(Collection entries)
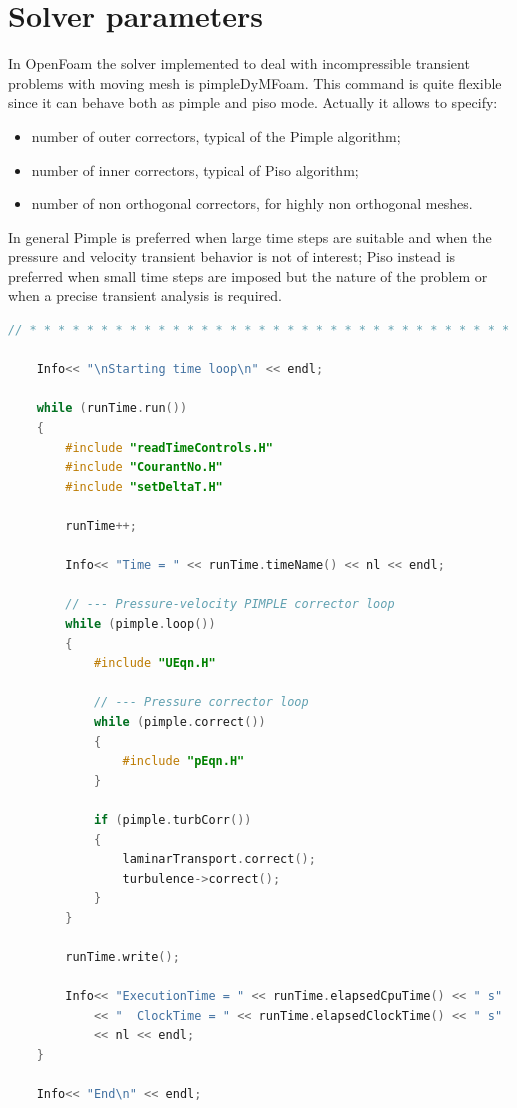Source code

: \documentclass[a4paper,12pt]{article}
\newcommand{\foam}[1]{{\ttfamily #1}}
\begin{document}

\section{Solver parameters}

In OpenFoam the solver implemented to deal with incompressible transient problems with moving mesh is \foam{pimpleDyMFoam}.
This command is quite flexible since it can behave both as pimple and piso mode. 
Actually it allows to specify:
\begin{itemize}
\item number of outer correctors, typical of the Pimple algorithm;
\item number of inner correctors, typical of Piso algorithm;
\item number of non orthogonal correctors, for highly non orthogonal meshes.
\end{itemize}

In general Pimple is preferred when large time steps are suitable and when the pressure and velocity transient behavior is not of interest;
Piso instead is preferred when small time steps are imposed but the nature of the problem or when a precise transient analysis is required.

\begin{lstlisting}[language=c++, caption={\foam{pimpleFoam} source code extract.}]
// * * * * * * * * * * * * * * * * * * * * * * * * * * * * * * * * * * * //

    Info<< "\nStarting time loop\n" << endl;

    while (runTime.run())
    {
        #include "readTimeControls.H"
        #include "CourantNo.H"
        #include "setDeltaT.H"

        runTime++;

        Info<< "Time = " << runTime.timeName() << nl << endl;

        // --- Pressure-velocity PIMPLE corrector loop
        while (pimple.loop())
        {
            #include "UEqn.H"

            // --- Pressure corrector loop
            while (pimple.correct())
            {
                #include "pEqn.H"
            }

            if (pimple.turbCorr())
            {
                laminarTransport.correct();
                turbulence->correct();
            }
        }

        runTime.write();

        Info<< "ExecutionTime = " << runTime.elapsedCpuTime() << " s"
            << "  ClockTime = " << runTime.elapsedClockTime() << " s"
            << nl << endl;
    }

    Info<< "End\n" << endl;
\end{lstlisting}
\end{document}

(Directions for this task) Extract each line from the entries above that contains the string "correctors".

(Exercise response)
\item number of outer correctors, typical of the Pimple algorithm;
\item number of inner correctors, typical of Piso algorithm;
\item number of non orthogonal correctors, for highly non orthogonal meshes.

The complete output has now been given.